[DATASET RECORDS Boundary: Start]

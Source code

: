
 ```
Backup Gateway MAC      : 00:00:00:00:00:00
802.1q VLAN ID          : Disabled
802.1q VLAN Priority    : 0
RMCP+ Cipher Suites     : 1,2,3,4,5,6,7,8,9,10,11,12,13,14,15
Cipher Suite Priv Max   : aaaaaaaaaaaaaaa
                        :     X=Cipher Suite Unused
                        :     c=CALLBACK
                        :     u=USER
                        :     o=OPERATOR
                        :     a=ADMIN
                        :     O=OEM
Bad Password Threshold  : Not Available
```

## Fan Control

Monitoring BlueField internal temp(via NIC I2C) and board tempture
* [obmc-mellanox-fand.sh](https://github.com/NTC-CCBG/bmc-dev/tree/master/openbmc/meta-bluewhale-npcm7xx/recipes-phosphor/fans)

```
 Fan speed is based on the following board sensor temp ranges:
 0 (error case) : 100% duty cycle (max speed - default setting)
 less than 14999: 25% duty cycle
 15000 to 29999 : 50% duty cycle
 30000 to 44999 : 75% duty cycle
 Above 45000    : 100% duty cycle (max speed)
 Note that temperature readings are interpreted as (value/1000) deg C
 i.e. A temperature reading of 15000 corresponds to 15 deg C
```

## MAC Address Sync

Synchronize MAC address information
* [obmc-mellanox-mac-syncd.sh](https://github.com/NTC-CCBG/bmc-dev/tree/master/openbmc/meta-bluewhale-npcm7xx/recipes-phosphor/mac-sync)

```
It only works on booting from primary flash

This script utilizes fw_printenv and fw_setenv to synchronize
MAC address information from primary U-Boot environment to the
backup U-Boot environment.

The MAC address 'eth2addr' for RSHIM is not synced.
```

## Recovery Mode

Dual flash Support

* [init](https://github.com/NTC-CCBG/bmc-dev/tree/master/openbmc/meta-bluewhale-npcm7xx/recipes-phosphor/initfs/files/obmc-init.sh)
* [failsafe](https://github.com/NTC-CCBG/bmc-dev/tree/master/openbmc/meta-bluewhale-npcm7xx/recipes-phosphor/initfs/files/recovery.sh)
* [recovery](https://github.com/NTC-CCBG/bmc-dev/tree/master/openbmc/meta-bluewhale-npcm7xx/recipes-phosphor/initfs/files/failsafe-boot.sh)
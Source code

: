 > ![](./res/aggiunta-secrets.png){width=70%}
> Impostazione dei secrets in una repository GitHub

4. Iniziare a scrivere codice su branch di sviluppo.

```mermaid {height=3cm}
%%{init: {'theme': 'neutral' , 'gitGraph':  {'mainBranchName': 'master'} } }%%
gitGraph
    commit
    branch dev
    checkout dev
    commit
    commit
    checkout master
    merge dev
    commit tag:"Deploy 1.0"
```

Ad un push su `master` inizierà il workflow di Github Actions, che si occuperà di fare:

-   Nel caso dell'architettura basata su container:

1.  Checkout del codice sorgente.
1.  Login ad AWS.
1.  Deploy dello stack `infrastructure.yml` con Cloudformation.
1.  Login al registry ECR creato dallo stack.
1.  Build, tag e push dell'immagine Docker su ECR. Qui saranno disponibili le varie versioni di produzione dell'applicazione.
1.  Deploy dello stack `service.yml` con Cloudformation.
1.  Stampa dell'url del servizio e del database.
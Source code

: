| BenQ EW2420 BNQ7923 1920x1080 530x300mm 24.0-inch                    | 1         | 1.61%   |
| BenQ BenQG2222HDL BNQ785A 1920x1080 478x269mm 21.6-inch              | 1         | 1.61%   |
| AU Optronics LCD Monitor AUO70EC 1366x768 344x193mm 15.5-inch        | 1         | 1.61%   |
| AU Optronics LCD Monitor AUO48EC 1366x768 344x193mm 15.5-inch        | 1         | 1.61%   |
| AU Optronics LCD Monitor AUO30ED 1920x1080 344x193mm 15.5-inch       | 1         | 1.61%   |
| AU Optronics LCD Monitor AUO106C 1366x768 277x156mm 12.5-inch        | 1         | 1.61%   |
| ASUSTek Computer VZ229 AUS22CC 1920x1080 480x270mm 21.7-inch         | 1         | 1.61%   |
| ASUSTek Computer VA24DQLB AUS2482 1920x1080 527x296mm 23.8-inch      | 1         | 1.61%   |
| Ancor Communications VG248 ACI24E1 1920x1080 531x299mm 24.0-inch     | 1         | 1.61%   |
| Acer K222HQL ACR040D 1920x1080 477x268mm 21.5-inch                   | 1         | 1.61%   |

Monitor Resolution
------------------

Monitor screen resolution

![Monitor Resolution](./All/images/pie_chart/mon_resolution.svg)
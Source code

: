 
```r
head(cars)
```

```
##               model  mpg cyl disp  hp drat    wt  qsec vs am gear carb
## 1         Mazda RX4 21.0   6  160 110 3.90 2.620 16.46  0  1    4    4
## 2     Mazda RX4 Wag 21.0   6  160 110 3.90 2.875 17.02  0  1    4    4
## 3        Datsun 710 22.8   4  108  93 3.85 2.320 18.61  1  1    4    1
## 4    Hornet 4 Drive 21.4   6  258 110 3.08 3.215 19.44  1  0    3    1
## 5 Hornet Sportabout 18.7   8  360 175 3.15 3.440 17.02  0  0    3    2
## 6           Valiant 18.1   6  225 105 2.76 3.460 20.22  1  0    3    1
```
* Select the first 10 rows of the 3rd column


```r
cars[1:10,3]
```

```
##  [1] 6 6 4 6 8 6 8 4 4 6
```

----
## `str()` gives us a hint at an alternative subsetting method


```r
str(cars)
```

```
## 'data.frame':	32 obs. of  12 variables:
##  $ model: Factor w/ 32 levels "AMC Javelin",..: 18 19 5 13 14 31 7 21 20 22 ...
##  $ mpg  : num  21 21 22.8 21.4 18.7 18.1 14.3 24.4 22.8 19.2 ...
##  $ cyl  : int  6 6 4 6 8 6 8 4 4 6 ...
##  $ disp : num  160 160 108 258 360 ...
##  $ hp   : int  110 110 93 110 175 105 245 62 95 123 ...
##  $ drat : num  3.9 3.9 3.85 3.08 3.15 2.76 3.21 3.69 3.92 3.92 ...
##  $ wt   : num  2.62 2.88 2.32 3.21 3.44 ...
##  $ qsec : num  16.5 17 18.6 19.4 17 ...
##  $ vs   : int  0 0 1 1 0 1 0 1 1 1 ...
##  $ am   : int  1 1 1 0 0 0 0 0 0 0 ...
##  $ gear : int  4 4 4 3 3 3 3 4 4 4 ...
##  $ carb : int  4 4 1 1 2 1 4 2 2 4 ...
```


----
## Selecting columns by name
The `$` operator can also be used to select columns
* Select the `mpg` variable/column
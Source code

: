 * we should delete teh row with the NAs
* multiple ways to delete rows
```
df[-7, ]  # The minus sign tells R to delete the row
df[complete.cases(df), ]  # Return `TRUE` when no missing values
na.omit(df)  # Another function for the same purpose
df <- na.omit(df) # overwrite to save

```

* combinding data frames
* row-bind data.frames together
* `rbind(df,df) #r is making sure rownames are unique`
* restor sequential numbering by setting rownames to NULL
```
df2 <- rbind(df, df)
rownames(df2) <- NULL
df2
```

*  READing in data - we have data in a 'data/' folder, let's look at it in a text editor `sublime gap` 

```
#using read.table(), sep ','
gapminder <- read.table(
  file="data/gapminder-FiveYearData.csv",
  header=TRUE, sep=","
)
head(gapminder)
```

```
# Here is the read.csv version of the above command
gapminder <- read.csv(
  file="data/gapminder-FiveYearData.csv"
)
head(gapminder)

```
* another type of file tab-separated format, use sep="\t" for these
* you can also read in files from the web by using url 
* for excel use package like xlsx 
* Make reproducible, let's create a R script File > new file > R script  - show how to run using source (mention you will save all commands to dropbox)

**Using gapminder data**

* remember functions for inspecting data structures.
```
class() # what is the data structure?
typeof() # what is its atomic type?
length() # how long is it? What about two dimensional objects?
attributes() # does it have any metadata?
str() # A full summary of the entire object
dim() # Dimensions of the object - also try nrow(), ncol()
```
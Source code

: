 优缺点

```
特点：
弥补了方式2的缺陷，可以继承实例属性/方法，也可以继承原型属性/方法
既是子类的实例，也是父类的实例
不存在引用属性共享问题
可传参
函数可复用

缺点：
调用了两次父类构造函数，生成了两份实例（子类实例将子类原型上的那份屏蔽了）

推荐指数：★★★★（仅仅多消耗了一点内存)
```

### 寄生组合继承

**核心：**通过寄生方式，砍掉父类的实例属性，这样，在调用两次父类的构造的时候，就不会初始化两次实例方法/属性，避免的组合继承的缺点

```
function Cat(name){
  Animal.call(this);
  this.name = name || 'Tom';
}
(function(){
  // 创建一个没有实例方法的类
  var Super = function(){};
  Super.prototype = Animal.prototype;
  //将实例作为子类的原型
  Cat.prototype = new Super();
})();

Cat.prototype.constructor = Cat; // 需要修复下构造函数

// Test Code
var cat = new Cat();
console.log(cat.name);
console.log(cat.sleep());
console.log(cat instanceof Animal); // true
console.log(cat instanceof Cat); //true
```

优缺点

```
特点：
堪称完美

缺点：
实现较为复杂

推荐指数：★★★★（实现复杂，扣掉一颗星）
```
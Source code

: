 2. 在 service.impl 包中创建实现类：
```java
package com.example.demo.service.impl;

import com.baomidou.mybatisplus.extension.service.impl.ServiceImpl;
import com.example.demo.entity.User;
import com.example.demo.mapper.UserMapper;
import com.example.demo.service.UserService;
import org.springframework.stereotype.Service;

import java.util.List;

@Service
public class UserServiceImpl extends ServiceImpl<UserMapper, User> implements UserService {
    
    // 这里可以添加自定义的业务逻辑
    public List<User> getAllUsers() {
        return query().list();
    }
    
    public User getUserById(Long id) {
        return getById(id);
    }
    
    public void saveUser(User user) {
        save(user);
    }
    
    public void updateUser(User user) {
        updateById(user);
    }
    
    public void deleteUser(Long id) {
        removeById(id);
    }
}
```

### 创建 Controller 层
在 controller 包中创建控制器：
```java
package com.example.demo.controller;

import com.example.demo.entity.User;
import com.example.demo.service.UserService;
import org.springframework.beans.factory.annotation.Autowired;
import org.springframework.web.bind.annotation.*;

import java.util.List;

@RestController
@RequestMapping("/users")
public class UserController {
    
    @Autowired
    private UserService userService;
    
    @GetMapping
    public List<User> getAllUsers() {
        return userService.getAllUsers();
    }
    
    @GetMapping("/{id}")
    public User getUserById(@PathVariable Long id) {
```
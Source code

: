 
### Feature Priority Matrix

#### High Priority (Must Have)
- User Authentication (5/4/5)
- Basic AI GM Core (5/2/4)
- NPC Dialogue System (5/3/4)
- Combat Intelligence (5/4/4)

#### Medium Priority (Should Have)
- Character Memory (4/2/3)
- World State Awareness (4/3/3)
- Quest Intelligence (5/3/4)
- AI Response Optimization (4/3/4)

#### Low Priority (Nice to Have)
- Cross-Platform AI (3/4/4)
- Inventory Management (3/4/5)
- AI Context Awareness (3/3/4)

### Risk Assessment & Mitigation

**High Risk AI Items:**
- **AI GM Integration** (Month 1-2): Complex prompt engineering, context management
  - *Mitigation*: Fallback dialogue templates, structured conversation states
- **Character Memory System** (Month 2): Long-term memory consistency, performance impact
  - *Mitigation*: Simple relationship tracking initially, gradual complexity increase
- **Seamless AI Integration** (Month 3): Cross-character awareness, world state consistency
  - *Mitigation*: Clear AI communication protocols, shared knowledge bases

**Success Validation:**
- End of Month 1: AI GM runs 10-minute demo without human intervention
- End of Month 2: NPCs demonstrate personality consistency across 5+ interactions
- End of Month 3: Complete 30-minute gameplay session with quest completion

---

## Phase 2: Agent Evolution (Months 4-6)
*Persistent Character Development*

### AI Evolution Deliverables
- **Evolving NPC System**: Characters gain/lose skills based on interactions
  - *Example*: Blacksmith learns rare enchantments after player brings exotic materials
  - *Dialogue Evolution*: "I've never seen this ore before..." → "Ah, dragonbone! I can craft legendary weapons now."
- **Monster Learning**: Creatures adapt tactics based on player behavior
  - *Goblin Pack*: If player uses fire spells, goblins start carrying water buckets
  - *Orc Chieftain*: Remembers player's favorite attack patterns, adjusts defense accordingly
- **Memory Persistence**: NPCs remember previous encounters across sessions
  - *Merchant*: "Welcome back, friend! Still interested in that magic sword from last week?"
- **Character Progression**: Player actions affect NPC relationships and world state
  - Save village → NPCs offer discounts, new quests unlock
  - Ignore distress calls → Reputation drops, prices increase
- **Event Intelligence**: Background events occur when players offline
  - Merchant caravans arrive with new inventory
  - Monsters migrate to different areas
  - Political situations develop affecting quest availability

[DATASET RECORDS Boundary: End]

## WHAT IS NEEDED
Copy all the lines above that hold the string "duty".

## REPLY TO THE EXERCISE
 0 (error case) : 100% duty cycle (max speed - default setting)
 less than 14999: 25% duty cycle
 15000 to 29999 : 50% duty cycle
 30000 to 44999 : 75% duty cycle
 Above 45000    : 100% duty cycle (max speed)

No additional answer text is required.